Information –
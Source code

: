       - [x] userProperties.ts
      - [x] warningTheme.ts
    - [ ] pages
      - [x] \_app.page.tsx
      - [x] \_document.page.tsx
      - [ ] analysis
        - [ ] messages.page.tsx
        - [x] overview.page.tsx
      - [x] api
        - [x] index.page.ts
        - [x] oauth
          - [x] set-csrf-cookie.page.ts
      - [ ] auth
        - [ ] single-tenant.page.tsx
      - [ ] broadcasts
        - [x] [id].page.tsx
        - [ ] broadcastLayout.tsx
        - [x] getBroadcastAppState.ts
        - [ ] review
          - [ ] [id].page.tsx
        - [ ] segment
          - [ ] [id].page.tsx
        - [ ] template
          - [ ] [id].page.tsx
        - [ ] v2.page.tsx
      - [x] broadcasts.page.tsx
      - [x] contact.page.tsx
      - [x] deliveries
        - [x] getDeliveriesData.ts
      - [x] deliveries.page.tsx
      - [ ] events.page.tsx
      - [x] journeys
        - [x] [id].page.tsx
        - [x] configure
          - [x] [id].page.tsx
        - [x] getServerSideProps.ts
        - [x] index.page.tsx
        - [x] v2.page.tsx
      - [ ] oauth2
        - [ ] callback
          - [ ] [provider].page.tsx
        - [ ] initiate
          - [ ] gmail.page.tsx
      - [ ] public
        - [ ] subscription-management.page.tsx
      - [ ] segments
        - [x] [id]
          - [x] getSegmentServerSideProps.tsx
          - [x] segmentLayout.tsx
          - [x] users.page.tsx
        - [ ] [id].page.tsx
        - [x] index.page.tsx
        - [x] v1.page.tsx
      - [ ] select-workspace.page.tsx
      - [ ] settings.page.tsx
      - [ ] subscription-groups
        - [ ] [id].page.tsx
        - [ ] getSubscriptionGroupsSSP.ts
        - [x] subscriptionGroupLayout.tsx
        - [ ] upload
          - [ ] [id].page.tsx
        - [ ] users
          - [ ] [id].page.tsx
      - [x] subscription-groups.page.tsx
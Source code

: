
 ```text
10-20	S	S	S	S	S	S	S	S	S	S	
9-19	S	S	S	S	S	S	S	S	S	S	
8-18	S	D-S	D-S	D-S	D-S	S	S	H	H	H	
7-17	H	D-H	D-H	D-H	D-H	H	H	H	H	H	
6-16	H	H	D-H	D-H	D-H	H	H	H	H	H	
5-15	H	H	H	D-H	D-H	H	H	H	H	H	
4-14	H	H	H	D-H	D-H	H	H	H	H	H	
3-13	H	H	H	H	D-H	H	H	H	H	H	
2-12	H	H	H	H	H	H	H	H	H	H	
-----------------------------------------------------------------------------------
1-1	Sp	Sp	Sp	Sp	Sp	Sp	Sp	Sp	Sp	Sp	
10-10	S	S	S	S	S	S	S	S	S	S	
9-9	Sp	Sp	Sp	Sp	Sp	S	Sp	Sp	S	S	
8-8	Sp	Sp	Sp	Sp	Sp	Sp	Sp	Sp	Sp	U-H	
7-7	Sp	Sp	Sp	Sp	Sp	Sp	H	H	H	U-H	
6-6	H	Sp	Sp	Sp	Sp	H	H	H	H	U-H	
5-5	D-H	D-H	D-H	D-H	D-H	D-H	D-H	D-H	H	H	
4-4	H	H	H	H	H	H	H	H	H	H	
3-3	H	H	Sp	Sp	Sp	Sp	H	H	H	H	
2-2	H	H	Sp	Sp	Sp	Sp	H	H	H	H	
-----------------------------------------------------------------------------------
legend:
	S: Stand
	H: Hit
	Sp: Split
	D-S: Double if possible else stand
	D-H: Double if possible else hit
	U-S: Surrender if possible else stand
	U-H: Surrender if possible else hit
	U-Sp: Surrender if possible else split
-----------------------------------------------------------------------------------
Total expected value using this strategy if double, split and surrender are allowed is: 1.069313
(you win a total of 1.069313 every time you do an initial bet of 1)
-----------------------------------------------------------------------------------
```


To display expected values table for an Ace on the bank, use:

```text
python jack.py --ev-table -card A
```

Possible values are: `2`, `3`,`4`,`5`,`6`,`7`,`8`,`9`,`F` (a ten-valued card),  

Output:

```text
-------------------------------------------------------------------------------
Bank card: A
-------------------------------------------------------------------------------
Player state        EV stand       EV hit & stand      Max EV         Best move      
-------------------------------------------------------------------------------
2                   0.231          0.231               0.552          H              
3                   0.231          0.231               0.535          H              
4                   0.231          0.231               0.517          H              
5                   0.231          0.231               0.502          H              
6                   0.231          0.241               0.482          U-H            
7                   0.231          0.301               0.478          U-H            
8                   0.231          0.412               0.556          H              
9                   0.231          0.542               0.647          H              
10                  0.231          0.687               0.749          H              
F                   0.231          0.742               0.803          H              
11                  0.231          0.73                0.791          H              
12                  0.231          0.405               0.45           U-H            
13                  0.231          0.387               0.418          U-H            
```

What the task asks – Run a filter over the data above and keep each line that contains the word "else".

Written response –
	D-S: Double if possible else stand
	D-H: Double if possible else hit
	U-S: Surrender if possible else stand
	U-H: Surrender if possible else hit
	U-Sp: Surrender if possible else split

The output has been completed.